You don't have to choose! Blending KNIME and Python

Mon, 10/23/2017 - 10:35 greglandrum

This is going to be a bit different from our normal KNIME blog posts: instead of focusing on some interesting way of using KNIME or describing an example of doing data blending, I’m going to provide a personal perspective on why I think it’s useful to combine two particular tools: KNIME and Python. This came about because I keep getting questions like: “But you know Python really well, why would you use KNIME?” or “Now that you work at KNIME you aren’t really using Python anymore, right?”.

When to use one or the other?

So should you use Python or should you use KNIME?

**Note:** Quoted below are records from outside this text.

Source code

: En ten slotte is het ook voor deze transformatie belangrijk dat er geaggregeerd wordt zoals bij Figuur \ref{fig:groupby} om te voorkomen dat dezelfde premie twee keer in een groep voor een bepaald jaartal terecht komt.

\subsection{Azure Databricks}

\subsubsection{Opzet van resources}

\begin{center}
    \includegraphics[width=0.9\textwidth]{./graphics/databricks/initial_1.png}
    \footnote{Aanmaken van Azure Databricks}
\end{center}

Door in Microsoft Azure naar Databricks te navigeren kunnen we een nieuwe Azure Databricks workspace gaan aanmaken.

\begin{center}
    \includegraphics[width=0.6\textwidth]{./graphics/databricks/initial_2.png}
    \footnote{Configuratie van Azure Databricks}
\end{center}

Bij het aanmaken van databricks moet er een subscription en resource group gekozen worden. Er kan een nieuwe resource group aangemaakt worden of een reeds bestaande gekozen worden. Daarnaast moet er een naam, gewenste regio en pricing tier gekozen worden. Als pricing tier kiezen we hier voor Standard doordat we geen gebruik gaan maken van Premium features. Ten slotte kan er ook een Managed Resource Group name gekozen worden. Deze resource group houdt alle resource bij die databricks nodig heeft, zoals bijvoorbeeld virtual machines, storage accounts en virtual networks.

Fortunately you don’t need to make this hard choice; it’s perfectly straightforward and, I think, quite productive to use both. It’s easy to take advantage of either tool from the other. I’ll spend most of the rest of this post looking at that. But there are areas where I think one tool or the other particularly shines.

A good example of this is working with databases. I find that using an interactive tool like KNIME makes building complex queries a lot easier. Being able to browse the database structure and get previews of what a partial query will return is super helpful. As a concrete example, Figure 1 shows the bit of a workflow I recently built to pull a dataset from a large database1. Though I could have manually constructed the queries built by this bit of workflow, why would I?

Figure 1. Piece of a sample KNIME workflow that builds a complex SQL query

Using Python from KNIME

There are a number of nodes available that make it easy to use Python from inside KNIME Analytics Platform. I’ve previously blogged about configuring KNIME to use the Python nodes. Using them is straightforward: most of the time you’ll be using one of the Python Scripting nodes and these provide you the data from KNIME as a Pandas DataFrame and expect you to provide your results also as a Pandas DataFrame. It’s super easy and it allows me to use the standard Python data science stack.

I tend to use the Python nodes for things like:

  • Complex data transformations that there aren’t currently KNIME nodes for
  • Prototyping and experimenting with new computational methods
  • Taking advantage of the machine-learning tools available in scikit-learn (these complement KNIME’s built-in capabilities quite nicely)

These are all things that certainly could be done from within KNIME itself, particularly if one were to either make heavy use of the Java Snippet node or write custom nodes, but I’m not that much of a Java programmer, so I really appreciate being able to use Python for this.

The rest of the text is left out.